Work required
Could you print every record below exactly as written?

Records shown
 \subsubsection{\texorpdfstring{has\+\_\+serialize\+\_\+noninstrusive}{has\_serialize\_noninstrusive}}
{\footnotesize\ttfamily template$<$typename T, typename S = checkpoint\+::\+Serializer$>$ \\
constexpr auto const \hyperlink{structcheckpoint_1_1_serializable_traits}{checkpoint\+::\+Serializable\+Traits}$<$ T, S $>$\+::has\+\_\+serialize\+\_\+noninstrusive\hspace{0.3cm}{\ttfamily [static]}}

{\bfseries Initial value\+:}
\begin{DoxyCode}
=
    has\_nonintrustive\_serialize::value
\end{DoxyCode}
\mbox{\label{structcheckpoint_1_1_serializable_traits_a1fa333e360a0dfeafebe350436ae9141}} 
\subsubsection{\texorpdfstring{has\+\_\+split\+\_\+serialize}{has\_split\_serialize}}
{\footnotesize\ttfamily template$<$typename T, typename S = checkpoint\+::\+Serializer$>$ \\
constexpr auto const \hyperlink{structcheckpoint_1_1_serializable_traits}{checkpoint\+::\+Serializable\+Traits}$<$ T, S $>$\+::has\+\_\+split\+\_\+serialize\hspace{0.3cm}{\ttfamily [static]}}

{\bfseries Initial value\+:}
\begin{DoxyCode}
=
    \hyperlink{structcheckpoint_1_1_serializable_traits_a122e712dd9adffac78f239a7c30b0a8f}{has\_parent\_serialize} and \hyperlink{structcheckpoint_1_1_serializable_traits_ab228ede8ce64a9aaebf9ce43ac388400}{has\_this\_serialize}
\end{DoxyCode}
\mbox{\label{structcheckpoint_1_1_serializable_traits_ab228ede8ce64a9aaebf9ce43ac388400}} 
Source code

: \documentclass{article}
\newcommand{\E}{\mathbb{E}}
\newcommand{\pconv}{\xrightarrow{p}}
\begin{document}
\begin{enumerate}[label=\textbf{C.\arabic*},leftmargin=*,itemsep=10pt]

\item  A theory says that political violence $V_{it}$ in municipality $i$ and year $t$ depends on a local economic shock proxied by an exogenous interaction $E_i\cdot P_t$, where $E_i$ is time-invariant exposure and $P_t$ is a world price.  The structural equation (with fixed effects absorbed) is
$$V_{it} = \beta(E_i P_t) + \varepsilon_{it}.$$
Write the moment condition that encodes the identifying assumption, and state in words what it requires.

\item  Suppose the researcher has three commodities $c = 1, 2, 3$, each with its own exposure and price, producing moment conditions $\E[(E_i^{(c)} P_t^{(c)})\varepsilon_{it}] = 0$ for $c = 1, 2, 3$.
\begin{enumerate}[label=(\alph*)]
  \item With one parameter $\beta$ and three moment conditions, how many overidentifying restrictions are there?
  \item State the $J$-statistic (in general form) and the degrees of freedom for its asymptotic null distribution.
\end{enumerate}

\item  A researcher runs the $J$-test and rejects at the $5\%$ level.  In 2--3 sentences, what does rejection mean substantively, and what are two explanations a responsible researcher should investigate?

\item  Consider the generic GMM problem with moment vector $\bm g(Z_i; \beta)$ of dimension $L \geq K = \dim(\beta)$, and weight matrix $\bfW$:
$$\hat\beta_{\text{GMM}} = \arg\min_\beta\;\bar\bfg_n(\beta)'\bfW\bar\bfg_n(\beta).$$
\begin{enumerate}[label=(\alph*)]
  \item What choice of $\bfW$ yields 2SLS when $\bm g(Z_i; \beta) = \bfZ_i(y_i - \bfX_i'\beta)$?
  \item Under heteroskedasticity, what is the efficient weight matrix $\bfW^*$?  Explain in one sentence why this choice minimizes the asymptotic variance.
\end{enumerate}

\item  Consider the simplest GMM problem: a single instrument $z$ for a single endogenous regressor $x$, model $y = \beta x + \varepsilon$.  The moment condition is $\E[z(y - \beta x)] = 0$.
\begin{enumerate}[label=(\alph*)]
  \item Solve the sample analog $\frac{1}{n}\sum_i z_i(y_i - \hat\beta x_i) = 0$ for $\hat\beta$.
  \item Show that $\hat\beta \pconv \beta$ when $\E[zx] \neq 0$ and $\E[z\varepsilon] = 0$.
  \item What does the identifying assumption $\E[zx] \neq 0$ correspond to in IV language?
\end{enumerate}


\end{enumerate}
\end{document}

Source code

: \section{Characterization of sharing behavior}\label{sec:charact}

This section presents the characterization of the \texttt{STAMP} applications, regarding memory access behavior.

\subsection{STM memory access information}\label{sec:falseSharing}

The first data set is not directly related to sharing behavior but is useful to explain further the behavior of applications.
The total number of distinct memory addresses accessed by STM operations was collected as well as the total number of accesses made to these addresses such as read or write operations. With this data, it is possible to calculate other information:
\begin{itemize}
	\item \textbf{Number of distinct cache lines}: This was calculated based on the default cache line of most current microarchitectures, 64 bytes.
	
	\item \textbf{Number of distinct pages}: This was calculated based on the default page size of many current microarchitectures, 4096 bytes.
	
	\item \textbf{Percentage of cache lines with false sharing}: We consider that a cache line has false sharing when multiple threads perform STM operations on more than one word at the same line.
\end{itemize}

Result of the task
 \subsubsection{\texorpdfstring{has\+\_\+serialize\+\_\+noninstrusive}{has\_serialize\_noninstrusive}}
{\footnotesize\ttfamily template$<$typename T, typename S = checkpoint\+::\+Serializer$>$ \\
constexpr auto const \hyperlink{structcheckpoint_1_1_serializable_traits}{checkpoint\+::\+Serializable\+Traits}$<$ T, S $>$\+::has\+\_\+serialize\+\_\+noninstrusive\hspace{0.3cm}{\ttfamily [static]}}

{\bfseries Initial value\+:}
\begin{DoxyCode}
=
    has\_nonintrustive\_serialize::value
\end{DoxyCode}
\mbox{\label{structcheckpoint_1_1_serializable_traits_a1fa333e360a0dfeafebe350436ae9141}} 
\subsubsection{\texorpdfstring{has\+\_\+split\+\_\+serialize}{has\_split\_serialize}}
{\footnotesize\ttfamily template$<$typename T, typename S = checkpoint\+::\+Serializer$>$ \\
constexpr auto const \hyperlink{structcheckpoint_1_1_serializable_traits}{checkpoint\+::\+Serializable\+Traits}$<$ T, S $>$\+::has\+\_\+split\+\_\+serialize\hspace{0.3cm}{\ttfamily [static]}}

{\bfseries Initial value\+:}
\begin{DoxyCode}
=
    \hyperlink{structcheckpoint_1_1_serializable_traits_a122e712dd9adffac78f239a7c30b0a8f}{has\_parent\_serialize} and \hyperlink{structcheckpoint_1_1_serializable_traits_ab228ede8ce64a9aaebf9ce43ac388400}{has\_this\_serialize}
\end{DoxyCode}
\mbox{\label{structcheckpoint_1_1_serializable_traits_ab228ede8ce64a9aaebf9ce43ac388400}} 
Source code

: \documentclass{article}
\newcommand{\E}{\mathbb{E}}
\newcommand{\pconv}{\xrightarrow{p}}
\begin{document}
\begin{enumerate}[label=\textbf{C.\arabic*},leftmargin=*,itemsep=10pt]

\item  A theory says that political violence $V_{it}$ in municipality $i$ and year $t$ depends on a local economic shock proxied by an exogenous interaction $E_i\cdot P_t$, where $E_i$ is time-invariant exposure and $P_t$ is a world price.  The structural equation (with fixed effects absorbed) is
$$V_{it} = \beta(E_i P_t) + \varepsilon_{it}.$$
Write the moment condition that encodes the identifying assumption, and state in words what it requires.

\item  Suppose the researcher has three commodities $c = 1, 2, 3$, each with its own exposure and price, producing moment conditions $\E[(E_i^{(c)} P_t^{(c)})\varepsilon_{it}] = 0$ for $c = 1, 2, 3$.
\begin{enumerate}[label=(\alph*)]
  \item With one parameter $\beta$ and three moment conditions, how many overidentifying restrictions are there?
  \item State the $J$-statistic (in general form) and the degrees of freedom for its asymptotic null distribution.
\end{enumerate}

\item  A researcher runs the $J$-test and rejects at the $5\%$ level.  In 2--3 sentences, what does rejection mean substantively, and what are two explanations a responsible researcher should investigate?

\item  Consider the generic GMM problem with moment vector $\bm g(Z_i; \beta)$ of dimension $L \geq K = \dim(\beta)$, and weight matrix $\bfW$:
$$\hat\beta_{\text{GMM}} = \arg\min_\beta\;\bar\bfg_n(\beta)'\bfW\bar\bfg_n(\beta).$$
\begin{enumerate}[label=(\alph*)]
  \item What choice of $\bfW$ yields 2SLS when $\bm g(Z_i; \beta) = \bfZ_i(y_i - \bfX_i'\beta)$?
  \item Under heteroskedasticity, what is the efficient weight matrix $\bfW^*$?  Explain in one sentence why this choice minimizes the asymptotic variance.
\end{enumerate}

\item  Consider the simplest GMM problem: a single instrument $z$ for a single endogenous regressor $x$, model $y = \beta x + \varepsilon$.  The moment condition is $\E[z(y - \beta x)] = 0$.
\begin{enumerate}[label=(\alph*)]
  \item Solve the sample analog $\frac{1}{n}\sum_i z_i(y_i - \hat\beta x_i) = 0$ for $\hat\beta$.
  \item Show that $\hat\beta \pconv \beta$ when $\E[zx] \neq 0$ and $\E[z\varepsilon] = 0$.
  \item What does the identifying assumption $\E[zx] \neq 0$ correspond to in IV language?
\end{enumerate}


\end{enumerate}
\end{document}

Source code

: \section{Characterization of sharing behavior}\label{sec:charact}

This section presents the characterization of the \texttt{STAMP} applications, regarding memory access behavior.

\subsection{STM memory access information}\label{sec:falseSharing}

The first data set is not directly related to sharing behavior but is useful to explain further the behavior of applications.
The total number of distinct memory addresses accessed by STM operations was collected as well as the total number of accesses made to these addresses such as read or write operations. With this data, it is possible to calculate other information:
\begin{itemize}
	\item \textbf{Number of distinct cache lines}: This was calculated based on the default cache line of most current microarchitectures, 64 bytes.
	
	\item \textbf{Number of distinct pages}: This was calculated based on the default page size of many current microarchitectures, 4096 bytes.
	
	\item \textbf{Percentage of cache lines with false sharing}: We consider that a cache line has false sharing when multiple threads perform STM operations on more than one word at the same line.
\end{itemize}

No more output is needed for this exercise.